**Exercise aim:** Go over the listing below line by line, and return each one holding the string "will".

**Data excerpts:**
=== Begin Enclosure ===
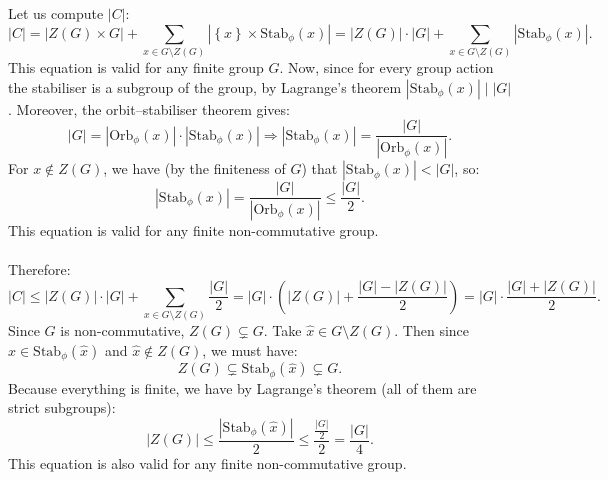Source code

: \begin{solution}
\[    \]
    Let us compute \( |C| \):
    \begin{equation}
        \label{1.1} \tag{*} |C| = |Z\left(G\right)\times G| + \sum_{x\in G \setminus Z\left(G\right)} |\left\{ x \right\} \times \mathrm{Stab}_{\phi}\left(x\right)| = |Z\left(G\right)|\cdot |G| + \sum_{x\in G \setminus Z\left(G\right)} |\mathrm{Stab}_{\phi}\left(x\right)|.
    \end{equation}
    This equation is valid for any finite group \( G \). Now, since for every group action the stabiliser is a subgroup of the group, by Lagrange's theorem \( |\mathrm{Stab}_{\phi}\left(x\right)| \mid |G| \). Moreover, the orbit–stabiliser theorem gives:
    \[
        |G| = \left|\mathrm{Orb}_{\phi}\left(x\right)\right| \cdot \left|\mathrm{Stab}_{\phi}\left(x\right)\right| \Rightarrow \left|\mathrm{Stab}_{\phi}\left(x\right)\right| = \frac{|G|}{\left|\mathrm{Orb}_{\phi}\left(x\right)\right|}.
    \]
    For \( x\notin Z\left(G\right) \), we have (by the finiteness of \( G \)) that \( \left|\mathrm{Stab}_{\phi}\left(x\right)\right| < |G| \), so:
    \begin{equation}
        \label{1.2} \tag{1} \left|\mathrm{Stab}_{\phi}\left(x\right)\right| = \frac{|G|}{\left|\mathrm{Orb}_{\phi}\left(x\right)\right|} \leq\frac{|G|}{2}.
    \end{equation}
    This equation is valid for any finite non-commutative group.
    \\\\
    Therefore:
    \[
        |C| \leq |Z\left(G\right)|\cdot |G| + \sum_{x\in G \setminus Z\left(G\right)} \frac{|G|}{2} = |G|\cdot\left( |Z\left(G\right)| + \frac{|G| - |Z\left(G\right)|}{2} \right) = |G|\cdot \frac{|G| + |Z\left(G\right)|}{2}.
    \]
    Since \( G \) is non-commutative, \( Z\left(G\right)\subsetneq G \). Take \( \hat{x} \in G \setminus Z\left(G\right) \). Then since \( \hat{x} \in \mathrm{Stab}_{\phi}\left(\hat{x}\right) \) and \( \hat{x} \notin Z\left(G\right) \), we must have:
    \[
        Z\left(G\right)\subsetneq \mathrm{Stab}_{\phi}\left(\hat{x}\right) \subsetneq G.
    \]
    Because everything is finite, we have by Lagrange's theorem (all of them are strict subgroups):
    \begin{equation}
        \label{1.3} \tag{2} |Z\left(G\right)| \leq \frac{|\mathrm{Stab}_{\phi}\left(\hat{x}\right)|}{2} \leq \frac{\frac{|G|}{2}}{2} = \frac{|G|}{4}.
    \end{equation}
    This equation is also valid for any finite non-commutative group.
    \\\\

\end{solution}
=== End Enclosure ===
=== Begin Enclosure ===
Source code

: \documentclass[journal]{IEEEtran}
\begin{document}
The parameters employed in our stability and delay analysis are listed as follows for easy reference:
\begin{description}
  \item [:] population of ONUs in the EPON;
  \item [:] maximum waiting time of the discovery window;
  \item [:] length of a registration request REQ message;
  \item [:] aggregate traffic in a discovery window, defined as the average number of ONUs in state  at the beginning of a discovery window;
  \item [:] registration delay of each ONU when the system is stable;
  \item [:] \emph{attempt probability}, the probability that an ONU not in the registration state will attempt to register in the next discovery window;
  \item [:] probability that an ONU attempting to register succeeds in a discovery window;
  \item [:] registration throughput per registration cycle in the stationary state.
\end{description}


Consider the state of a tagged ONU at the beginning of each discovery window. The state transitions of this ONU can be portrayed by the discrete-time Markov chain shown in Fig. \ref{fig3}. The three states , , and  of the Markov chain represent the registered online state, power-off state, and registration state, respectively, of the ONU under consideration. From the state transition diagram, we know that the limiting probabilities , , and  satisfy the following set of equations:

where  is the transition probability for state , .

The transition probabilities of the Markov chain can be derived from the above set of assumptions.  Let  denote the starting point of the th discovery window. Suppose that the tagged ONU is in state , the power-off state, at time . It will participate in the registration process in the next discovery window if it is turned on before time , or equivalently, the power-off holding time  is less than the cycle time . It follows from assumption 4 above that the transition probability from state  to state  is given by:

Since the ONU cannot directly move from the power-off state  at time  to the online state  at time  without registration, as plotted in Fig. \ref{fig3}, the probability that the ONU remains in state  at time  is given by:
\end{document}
=== End Enclosure ===
**Solved problem:**
  \item [:] \emph{attempt probability}, the probability that an ONU not in the registration state will attempt to register in the next discovery window;
The transition probabilities of the Markov chain can be derived from the above set of assumptions.  Let  denote the starting point of the th discovery window. Suppose that the tagged ONU is in state , the power-off state, at time . It will participate in the registration process in the next discovery window if it is turned on before time , or equivalently, the power-off holding time  is less than the cycle time . It follows from assumption 4 above that the transition probability from state  to state  is given by:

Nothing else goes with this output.